_Task instructions_
If a line in the records below contains the word "begin", copy it.

Saved data entries
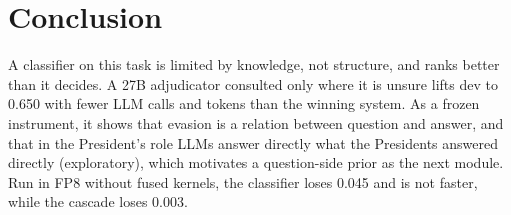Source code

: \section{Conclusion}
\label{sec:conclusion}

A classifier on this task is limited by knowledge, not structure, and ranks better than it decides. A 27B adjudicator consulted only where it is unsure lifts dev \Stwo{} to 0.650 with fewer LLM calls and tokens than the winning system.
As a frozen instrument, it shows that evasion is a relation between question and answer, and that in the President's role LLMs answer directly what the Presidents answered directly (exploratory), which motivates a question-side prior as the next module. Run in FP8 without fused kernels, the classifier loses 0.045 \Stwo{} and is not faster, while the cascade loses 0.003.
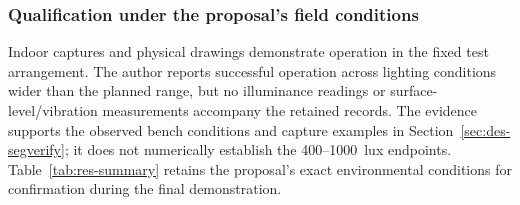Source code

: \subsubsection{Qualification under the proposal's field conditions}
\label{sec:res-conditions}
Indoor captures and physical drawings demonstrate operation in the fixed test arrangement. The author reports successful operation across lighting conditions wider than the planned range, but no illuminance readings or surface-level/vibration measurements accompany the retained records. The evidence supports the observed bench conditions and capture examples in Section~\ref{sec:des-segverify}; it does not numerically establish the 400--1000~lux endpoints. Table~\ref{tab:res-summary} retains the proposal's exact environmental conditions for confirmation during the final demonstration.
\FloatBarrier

---

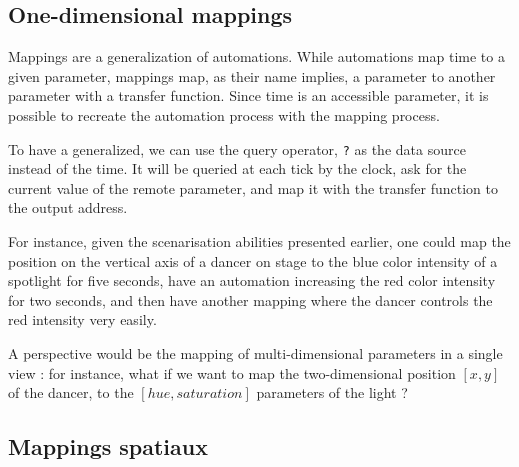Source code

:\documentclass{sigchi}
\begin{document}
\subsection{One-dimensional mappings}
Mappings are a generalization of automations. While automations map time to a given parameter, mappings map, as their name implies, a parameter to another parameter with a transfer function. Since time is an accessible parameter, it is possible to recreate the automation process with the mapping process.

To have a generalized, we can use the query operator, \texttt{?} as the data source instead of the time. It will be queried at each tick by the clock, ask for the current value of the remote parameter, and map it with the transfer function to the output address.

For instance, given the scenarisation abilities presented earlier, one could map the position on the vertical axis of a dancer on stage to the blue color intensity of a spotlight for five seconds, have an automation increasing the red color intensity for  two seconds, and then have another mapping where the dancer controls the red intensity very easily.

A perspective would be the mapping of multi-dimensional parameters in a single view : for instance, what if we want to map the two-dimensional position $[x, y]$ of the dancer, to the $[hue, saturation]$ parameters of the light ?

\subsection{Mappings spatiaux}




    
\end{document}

--

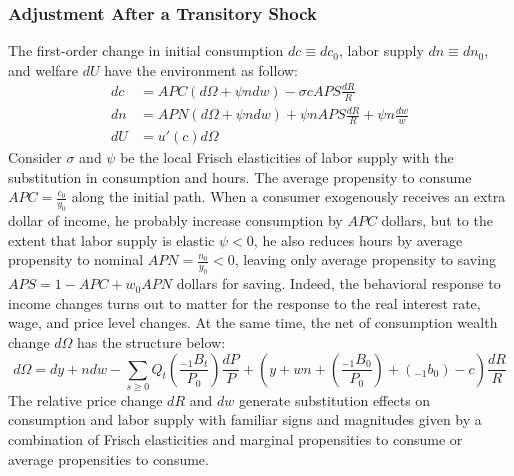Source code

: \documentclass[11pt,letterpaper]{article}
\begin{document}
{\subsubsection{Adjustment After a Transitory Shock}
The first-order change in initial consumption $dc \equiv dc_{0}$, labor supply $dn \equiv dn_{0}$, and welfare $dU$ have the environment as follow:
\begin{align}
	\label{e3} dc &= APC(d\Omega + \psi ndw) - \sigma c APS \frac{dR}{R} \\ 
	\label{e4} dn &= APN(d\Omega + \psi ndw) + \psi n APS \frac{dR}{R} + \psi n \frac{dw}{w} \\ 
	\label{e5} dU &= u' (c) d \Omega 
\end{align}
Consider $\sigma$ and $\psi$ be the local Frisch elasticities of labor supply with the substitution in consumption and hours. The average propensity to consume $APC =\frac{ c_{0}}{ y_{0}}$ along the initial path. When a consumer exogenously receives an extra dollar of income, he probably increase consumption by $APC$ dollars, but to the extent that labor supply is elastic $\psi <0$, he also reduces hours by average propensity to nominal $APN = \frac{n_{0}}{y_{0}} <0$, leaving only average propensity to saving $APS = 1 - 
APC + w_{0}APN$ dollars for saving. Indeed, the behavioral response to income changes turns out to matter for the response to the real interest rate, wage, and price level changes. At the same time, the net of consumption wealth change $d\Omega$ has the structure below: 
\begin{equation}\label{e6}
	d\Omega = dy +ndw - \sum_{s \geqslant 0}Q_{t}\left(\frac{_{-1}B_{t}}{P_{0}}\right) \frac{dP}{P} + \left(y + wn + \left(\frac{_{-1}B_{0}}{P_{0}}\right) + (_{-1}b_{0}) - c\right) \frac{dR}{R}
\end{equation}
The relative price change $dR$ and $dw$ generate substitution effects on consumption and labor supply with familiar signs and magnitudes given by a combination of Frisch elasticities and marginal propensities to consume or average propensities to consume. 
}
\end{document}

_Result of this task_
\begin{document}
\begin{document}
\begin{align}
\begin{equation}\label{e6}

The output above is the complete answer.